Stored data
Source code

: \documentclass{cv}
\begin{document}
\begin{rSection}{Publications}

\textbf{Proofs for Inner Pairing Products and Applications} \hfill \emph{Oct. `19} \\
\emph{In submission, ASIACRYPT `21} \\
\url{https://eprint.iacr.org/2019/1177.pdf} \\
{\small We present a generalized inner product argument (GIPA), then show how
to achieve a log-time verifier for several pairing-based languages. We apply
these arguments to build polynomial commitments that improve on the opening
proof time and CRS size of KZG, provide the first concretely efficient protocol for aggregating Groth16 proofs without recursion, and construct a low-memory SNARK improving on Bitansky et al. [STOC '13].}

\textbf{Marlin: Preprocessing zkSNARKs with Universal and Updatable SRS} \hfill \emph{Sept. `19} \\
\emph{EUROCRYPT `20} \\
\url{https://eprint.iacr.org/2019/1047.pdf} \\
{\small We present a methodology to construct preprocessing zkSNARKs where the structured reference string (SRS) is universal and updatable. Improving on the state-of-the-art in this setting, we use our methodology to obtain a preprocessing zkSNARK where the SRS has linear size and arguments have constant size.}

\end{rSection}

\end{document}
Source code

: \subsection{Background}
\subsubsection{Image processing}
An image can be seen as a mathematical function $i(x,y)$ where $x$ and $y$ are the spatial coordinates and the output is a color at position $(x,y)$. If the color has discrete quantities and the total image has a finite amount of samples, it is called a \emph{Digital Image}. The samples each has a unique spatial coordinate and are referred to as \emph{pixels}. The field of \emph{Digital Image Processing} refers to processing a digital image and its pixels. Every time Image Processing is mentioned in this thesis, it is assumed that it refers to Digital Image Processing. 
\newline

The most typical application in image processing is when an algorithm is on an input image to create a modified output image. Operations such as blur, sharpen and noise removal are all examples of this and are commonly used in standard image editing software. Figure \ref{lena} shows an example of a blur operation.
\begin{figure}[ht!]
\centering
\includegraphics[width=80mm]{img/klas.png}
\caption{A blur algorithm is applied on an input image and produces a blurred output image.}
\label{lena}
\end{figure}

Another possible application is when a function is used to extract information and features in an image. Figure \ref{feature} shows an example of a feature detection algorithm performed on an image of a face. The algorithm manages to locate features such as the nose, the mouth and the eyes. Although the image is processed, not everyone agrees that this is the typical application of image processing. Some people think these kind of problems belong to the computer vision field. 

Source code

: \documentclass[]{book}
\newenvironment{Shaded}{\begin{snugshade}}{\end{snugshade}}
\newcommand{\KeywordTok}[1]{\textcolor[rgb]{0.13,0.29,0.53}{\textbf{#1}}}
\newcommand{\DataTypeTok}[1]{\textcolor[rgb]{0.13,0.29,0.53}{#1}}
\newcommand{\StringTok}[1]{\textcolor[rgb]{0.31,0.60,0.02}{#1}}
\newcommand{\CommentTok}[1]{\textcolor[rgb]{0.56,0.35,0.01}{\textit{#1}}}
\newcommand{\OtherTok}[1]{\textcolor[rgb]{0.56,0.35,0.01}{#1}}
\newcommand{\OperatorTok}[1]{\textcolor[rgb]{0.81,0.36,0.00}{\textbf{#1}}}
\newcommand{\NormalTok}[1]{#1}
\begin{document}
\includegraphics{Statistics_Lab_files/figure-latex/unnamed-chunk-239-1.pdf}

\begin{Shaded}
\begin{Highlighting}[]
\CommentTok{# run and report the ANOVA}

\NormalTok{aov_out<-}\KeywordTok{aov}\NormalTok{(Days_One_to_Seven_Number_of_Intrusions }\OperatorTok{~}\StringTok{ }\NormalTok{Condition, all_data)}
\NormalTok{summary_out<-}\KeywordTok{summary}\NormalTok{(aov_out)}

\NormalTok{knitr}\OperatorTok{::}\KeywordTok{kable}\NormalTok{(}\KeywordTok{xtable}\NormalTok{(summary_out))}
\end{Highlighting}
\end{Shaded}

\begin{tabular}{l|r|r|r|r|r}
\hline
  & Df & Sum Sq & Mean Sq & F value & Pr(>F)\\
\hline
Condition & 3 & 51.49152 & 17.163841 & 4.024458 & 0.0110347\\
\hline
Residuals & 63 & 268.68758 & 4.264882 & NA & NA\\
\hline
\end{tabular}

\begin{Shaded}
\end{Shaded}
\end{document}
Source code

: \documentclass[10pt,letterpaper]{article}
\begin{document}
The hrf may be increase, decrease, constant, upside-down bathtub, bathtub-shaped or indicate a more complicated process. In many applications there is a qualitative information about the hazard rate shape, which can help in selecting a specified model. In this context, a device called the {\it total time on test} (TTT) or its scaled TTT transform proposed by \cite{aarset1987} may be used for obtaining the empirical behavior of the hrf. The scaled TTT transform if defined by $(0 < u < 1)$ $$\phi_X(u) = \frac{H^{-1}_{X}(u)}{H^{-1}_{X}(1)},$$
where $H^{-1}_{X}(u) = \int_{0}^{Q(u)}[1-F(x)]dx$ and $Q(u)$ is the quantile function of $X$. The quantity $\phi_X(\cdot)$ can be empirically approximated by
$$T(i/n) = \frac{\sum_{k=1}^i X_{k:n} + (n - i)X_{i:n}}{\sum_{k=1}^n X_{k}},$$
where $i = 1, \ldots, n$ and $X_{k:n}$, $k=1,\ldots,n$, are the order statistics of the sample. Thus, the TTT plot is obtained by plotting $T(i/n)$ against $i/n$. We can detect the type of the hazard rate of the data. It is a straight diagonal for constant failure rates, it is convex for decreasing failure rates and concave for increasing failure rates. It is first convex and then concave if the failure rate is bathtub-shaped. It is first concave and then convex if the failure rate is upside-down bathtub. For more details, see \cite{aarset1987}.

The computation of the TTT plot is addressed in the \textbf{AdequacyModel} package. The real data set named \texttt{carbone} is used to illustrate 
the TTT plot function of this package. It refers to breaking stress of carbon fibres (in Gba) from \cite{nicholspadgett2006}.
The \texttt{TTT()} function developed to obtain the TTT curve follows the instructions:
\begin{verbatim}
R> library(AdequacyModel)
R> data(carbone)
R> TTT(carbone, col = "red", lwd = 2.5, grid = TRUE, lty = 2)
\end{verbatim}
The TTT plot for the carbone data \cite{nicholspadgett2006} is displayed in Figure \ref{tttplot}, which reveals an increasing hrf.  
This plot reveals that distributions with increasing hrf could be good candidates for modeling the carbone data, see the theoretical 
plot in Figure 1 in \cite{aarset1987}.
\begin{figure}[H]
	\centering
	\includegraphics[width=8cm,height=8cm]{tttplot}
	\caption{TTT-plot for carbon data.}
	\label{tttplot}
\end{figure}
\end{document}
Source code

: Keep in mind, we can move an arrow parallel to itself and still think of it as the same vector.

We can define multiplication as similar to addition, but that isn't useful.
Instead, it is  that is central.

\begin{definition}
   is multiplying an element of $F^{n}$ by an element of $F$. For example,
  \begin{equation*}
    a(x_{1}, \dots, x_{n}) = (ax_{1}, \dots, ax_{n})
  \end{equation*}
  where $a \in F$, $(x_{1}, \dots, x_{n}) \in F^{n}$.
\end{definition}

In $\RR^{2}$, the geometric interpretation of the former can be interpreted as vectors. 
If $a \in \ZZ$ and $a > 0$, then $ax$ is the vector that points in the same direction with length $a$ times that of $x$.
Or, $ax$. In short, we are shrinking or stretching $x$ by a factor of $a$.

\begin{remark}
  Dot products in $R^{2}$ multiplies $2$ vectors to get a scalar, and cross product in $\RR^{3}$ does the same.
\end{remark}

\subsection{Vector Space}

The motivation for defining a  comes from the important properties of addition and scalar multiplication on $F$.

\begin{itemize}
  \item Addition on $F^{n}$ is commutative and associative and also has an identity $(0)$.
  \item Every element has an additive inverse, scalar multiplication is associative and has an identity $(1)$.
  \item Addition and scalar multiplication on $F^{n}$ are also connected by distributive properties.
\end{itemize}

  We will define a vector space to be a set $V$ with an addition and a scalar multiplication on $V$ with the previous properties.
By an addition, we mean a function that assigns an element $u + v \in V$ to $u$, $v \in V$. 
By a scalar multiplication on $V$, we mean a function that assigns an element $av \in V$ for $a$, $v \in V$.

## Exercise objective
Every line in the data above that contains "associative" needs to be copied.

## Result below
  \item Addition on $F^{n}$ is commutative and associative and also has an identity $(0)$.
  \item Every element has an additive inverse, scalar multiplication is associative and has an identity $(1)$.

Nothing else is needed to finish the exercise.